Conceived within the wake of President Trump’s 2016 election victory, Icke’s “Oedipus” doubles as a maudlin touch upon the travails of center-left events. As of 2025, it hasn’t precisely dated. However the present is greatest loved as pure theater. The protagonist’s sheer obliviousness, and obvious decency, intensify the pathos: “No one slips something previous me,” Oedipus brags to his son — however the viewers is aware of his entire existence has been a lie. Stress builds because the clock counts down and the items of again story slot into place like some merciless recreation of Tetris.
Whereas Malek toils as Oedipus on the Previous Vic, one other big-screen superstar is making her West Finish debut in a lesser-spotted Sophocles play. Brie Larson, of “Room” fame and, extra not too long ago, Disney’s “The Marvels,” performs the title character in “Elektra,” plotting revenge after her mom, Clytemnestra (Stockard Channing), murders her father, Agamemnon.
This manufacturing, in a brand new translation by Anne Carson, runs on the Duke of York’s Theater by April 12. In it, a crew-cut Larson stalks the stage in a Bikini Kill vest and ripped denims, declaiming right into a hand-held mic, and a six-strong refrain strikes the story alongside in bursts of harmonious music
Each time Larson has to say the phrase “no,” she sings it, relatively than talking — a motif that emphasizes Elektra’s implacable defiance. Her refusal to simply accept her mom’s lover Aegisthus (Greg Hicks), out of respect for her father’s reminiscence, has resulted in her being ostracized from the household: In distinction to Elektra’s punky get-up, the opposite members of the family seem in opulent fur coats. (The costumes are by Doey Lüthi.)
Apart from the denouement — wherein Elektra’s long-lost brother Orestes (Patrick Vaill) returns to ship Aegisthus’s comeuppance — the play is basically uneventful. To offset this, the present’s director, Daniel Fish — whose “Oklahoma” was a success on and Off Broadway earlier than a favorable London switch — offers the viewers a mishmash of gildings to puzzle over.
A blimp hangs above the revolving stage. A gun on a tripod douses the performers with spray paint. Incongruous snatches of reports audio play throughout a pivotal scene. Why?

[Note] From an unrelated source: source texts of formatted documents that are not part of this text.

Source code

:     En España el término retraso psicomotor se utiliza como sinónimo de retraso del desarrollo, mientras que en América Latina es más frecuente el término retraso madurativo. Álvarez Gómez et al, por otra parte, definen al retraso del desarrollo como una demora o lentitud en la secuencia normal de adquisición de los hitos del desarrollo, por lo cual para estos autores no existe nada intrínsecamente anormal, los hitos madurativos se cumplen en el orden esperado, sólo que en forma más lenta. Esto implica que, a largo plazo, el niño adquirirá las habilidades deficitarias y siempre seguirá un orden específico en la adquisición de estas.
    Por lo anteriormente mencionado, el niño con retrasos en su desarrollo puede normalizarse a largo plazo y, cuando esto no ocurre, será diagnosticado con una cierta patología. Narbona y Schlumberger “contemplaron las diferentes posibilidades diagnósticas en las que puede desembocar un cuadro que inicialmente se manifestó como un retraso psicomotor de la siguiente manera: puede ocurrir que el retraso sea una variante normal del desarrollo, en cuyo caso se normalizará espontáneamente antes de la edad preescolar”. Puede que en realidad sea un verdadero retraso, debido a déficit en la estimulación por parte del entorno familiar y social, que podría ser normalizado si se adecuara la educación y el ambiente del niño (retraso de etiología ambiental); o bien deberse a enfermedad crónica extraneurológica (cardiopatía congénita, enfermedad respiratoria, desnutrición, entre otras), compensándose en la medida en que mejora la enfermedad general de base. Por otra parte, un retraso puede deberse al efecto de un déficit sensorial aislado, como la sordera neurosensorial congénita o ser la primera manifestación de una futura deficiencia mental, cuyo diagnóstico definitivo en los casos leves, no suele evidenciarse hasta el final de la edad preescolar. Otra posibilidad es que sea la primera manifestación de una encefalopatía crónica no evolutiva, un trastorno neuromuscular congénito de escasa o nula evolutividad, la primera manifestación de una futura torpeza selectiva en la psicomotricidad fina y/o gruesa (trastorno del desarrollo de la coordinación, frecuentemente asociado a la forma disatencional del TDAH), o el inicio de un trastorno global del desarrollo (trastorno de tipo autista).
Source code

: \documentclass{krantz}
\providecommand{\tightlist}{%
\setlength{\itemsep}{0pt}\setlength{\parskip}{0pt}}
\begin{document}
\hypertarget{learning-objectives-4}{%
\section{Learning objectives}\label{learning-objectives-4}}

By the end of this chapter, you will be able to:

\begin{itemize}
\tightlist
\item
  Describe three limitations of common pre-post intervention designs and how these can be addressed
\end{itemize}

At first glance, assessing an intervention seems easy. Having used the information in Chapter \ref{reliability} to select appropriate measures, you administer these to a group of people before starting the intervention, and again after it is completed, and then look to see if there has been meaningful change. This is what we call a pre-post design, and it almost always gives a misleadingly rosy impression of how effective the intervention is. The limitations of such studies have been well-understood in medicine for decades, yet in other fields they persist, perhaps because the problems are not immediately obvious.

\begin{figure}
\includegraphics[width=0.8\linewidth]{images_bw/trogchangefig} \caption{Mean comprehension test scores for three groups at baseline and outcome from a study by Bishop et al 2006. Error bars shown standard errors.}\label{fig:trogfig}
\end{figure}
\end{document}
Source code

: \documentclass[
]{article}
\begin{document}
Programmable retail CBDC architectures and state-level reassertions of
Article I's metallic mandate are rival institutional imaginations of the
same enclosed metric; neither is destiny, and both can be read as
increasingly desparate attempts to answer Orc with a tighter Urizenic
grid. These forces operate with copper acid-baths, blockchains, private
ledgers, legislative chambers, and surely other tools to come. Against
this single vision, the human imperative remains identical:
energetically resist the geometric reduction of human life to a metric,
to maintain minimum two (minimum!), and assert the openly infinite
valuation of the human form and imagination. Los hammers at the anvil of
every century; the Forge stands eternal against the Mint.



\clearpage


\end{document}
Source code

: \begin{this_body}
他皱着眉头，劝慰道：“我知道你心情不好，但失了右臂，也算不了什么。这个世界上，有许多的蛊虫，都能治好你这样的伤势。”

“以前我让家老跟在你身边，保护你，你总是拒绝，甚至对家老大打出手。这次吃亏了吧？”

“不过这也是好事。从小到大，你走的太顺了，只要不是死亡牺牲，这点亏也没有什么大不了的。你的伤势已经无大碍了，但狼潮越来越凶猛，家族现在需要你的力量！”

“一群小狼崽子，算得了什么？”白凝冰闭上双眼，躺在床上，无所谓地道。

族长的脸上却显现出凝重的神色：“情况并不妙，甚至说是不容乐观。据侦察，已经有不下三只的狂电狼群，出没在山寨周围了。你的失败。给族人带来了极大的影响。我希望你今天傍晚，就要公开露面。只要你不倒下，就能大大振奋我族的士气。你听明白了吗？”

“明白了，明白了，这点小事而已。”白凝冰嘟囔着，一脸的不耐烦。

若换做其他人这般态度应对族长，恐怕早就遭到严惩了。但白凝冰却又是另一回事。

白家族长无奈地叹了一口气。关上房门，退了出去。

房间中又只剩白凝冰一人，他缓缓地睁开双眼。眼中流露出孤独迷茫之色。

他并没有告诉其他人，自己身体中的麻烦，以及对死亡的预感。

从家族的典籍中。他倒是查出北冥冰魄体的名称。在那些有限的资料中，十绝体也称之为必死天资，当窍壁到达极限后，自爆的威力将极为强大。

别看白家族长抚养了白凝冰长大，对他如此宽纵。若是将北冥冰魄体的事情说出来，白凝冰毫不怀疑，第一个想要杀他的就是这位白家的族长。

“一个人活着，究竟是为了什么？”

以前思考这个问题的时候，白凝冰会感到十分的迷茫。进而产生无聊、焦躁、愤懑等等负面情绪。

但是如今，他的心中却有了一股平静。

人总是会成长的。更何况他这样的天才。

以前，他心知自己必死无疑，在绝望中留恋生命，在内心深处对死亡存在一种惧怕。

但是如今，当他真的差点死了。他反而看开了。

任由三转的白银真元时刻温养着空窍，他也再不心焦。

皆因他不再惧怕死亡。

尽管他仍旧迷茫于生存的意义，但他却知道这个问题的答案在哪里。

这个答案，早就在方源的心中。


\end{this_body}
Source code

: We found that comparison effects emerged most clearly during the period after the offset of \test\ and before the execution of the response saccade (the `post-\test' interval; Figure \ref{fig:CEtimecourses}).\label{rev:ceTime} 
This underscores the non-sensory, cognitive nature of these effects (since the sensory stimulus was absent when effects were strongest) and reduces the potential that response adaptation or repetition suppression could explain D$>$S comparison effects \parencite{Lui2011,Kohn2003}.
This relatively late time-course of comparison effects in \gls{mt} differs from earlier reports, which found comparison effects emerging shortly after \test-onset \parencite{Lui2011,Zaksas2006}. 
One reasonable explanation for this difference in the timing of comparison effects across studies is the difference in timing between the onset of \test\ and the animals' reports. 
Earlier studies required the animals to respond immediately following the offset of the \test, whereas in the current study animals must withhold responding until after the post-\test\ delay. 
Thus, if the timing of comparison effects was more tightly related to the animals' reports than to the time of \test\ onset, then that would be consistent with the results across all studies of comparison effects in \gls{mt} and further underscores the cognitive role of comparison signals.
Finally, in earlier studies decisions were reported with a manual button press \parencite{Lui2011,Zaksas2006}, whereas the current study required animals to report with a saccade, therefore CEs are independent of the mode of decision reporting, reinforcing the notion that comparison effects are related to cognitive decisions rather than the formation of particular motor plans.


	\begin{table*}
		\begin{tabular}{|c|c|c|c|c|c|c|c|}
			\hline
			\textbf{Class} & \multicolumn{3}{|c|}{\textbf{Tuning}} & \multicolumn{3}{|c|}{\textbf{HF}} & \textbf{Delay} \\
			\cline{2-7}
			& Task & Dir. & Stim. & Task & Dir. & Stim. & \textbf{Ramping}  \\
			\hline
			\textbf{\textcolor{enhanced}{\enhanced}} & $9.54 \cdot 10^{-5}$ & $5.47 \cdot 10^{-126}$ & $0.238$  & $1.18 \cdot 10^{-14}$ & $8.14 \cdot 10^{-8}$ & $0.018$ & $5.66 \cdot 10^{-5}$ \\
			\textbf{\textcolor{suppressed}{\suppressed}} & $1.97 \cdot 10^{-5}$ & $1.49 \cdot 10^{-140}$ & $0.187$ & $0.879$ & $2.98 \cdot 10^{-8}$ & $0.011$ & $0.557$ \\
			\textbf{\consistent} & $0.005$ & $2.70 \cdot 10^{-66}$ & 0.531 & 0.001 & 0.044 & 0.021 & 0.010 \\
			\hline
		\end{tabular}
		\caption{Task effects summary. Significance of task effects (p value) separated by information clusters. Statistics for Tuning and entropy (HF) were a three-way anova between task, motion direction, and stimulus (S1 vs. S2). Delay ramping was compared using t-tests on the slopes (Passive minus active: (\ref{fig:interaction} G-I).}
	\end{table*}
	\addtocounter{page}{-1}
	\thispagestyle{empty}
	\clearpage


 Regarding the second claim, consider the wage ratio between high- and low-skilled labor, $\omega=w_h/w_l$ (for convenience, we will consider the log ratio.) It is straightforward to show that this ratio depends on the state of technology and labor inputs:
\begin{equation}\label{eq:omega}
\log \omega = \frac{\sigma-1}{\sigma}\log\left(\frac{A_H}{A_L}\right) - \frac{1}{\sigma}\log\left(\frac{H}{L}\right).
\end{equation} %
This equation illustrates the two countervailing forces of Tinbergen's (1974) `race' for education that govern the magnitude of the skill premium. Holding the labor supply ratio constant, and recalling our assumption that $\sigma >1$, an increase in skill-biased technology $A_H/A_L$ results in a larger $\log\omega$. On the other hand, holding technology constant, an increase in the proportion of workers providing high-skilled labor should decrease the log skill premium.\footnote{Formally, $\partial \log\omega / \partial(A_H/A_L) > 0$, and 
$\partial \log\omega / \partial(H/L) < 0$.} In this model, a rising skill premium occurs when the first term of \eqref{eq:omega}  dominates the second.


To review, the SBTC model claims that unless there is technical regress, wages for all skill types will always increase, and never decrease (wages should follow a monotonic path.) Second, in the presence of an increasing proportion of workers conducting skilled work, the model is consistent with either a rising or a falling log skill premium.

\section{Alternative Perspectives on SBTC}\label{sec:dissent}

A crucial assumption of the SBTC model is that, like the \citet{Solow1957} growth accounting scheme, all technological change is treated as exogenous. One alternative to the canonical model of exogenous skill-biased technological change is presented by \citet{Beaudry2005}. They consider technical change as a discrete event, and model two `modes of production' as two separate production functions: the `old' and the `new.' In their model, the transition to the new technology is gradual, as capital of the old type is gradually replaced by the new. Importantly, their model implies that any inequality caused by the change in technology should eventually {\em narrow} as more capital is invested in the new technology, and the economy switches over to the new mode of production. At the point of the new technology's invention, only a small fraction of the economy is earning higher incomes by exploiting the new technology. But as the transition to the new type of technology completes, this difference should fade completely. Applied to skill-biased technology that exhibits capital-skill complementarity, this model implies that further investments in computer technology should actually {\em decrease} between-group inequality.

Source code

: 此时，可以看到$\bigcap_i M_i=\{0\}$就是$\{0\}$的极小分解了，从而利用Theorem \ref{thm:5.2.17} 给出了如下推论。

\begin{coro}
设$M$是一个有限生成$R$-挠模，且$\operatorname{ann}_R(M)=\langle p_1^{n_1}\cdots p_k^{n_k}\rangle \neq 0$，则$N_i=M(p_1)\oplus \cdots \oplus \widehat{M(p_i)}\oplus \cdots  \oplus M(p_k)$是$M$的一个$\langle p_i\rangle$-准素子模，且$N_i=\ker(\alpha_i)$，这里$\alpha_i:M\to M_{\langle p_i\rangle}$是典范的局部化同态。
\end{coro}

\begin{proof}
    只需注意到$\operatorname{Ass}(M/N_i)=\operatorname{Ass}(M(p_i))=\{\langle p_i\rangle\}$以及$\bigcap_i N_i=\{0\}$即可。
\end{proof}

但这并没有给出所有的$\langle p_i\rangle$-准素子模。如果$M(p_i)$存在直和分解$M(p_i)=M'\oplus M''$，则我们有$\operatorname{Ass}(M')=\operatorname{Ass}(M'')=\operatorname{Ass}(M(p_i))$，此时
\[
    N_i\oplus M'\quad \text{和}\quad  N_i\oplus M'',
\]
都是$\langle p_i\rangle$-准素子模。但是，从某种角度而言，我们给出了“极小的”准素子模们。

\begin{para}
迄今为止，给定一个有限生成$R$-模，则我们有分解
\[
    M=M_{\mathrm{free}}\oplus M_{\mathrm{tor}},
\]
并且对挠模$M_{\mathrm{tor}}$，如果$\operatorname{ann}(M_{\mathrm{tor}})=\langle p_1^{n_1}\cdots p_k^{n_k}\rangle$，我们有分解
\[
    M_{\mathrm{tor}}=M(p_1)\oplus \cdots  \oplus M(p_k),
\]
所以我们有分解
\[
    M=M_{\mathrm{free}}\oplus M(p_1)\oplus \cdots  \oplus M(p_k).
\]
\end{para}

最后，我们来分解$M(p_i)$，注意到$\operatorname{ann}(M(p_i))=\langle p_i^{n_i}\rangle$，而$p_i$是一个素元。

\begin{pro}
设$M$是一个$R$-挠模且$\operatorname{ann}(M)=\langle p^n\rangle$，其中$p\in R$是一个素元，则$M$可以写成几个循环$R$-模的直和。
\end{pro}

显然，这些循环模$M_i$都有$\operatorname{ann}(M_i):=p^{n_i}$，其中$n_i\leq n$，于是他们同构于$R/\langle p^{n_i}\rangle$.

Channing’s glibly nonchalant Clytemnestra feels apposite, and the verbal sparring between mom and daughter offers a welcome sprinkling of mirth. However the abstracted, cold deliveries of the opposite actors are lower than participating. Larson, for all her power, has a weirdly perfunctory, one-note depth.
Larson hadn’t trodden the boards in over a decade earlier than taking up this position; Malek, equally, hasn’t been onstage since early in his profession. Reflecting on this, alongside the latest disappointment of Sigourney Weaver’s London “Tempest,” we’d draw the next conclusions: first, that theater performing and display screen performing will not be the identical factor, and that somebody may excel at one however not the opposite; and second, that one thing is amiss when producers are routinely attractive theatergoers with stardust, solely to shortchange them.